For me,as a male, pegging is a dominant women penetrating not only my body but penetrating my mind and soul . That can only happen if I share at the deepest depths of my soul. Sharing these needs with my wife takes courage and a willingness to be embarrassed or humiliated if she should reject me. My wife being a trained psychotherapist and very trust worthy and loving person daily penetrates my mind and my desires to some very uncomfortable depths- I feel mind fucked penetrated and sometimes humiliated by her penetrating mind. Uncomfortable, kinda like a naked boy shivering on a windy, cold wet beach.
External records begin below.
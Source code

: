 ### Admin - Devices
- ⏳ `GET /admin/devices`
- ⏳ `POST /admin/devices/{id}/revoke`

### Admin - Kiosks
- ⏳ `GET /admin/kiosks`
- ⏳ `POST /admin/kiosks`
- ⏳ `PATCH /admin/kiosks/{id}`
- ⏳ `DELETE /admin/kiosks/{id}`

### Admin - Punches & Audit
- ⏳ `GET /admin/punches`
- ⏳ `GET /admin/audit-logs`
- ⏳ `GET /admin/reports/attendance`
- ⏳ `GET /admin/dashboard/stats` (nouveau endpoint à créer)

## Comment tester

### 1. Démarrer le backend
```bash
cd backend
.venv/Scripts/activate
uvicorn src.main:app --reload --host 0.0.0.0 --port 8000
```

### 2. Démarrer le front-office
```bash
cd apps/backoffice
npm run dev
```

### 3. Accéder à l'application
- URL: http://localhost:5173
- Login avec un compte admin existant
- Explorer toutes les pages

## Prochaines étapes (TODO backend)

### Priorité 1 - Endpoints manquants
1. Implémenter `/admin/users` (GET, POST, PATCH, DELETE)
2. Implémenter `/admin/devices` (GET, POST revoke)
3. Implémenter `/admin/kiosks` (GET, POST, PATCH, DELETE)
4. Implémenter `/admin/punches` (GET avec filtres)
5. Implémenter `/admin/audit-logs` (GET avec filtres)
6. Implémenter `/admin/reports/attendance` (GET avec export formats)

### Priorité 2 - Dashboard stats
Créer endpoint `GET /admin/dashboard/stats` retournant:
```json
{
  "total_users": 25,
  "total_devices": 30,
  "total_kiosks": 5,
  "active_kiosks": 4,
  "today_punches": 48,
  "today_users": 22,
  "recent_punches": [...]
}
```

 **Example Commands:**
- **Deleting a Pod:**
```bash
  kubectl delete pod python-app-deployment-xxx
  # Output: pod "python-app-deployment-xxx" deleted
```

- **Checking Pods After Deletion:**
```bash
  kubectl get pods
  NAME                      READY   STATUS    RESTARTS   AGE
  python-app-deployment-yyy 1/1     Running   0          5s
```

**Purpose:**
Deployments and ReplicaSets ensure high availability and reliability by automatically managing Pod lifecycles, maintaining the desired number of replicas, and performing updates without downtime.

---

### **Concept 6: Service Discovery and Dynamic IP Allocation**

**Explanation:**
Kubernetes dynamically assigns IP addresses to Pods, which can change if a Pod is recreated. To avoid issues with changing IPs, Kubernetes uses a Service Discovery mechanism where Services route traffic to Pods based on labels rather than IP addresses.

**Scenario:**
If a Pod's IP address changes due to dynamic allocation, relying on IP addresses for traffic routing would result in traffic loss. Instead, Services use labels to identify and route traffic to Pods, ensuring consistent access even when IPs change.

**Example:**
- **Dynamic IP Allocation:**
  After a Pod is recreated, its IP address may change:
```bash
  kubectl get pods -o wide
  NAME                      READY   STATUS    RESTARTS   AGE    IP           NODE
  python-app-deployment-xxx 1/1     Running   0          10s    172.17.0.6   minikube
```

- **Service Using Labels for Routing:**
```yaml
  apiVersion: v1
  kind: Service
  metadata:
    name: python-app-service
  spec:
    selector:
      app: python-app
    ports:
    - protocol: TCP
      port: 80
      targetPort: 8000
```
For me expecting my partner to fulfill all my sexual fantasies is more about me than HER! I have given up all of my own sexual expectations and have truly given her my heart and soul. That means to me no wanking off no matter how horney I am. I take that that sexual energy and turn it into sexual devotion to HER needs and expectations. A cock lock would be a wedding ring should she require it but she doesn’t and that’s OK. My wife makes the plans and I feel relieved of those burdens yet am all too happy to execute her plans. She prefers to make the plans but I know that planning is a true burden for her and I often feel guilty that she carries that load and consequently I often scurry about to lighten her load wherever I can.
Quite often she un knowingly hurts my feelings but deep down I know she loves me very deeply and for that gift she gives me, I give all of my body,mind and soul to HER. I give to her what She wants, not what I want. The word ‘HER’ is sacred to me.
Freida Bemee
Don’t know whether you’ll see this comment as the article is a couple of years old- but I hope you do. Was disappointed at the negative comments you received for an article about pegging from a man’s perspective. So here’s a contrasting point of view:
First, I’ve not done any of the things in the article, but admit to being curious about several. I notice the HUGE difference between Mf BDSM relationships and Fm ones. Women seem obsessed with “power” even in vanilla sex acts. When they’re the doms, they seem super obsessed about degrading the man. Also, very selfish as regards pleasure.
I’ll just say, given the physical damage that can be done during butt sex, the receiver (M or F) should be the focus of attention.
To me, any sex is a mutual thing; most times, both should feel satisfied. On the other hand, maybe during another occasion the focus should primarily or entirely be on her pleasure. In that situation, fine; she can spank me, demand x, y, or z; etc. I may not really enjoy any of it, but this is about her. That said, there may be other times, when I want MY desires given priority.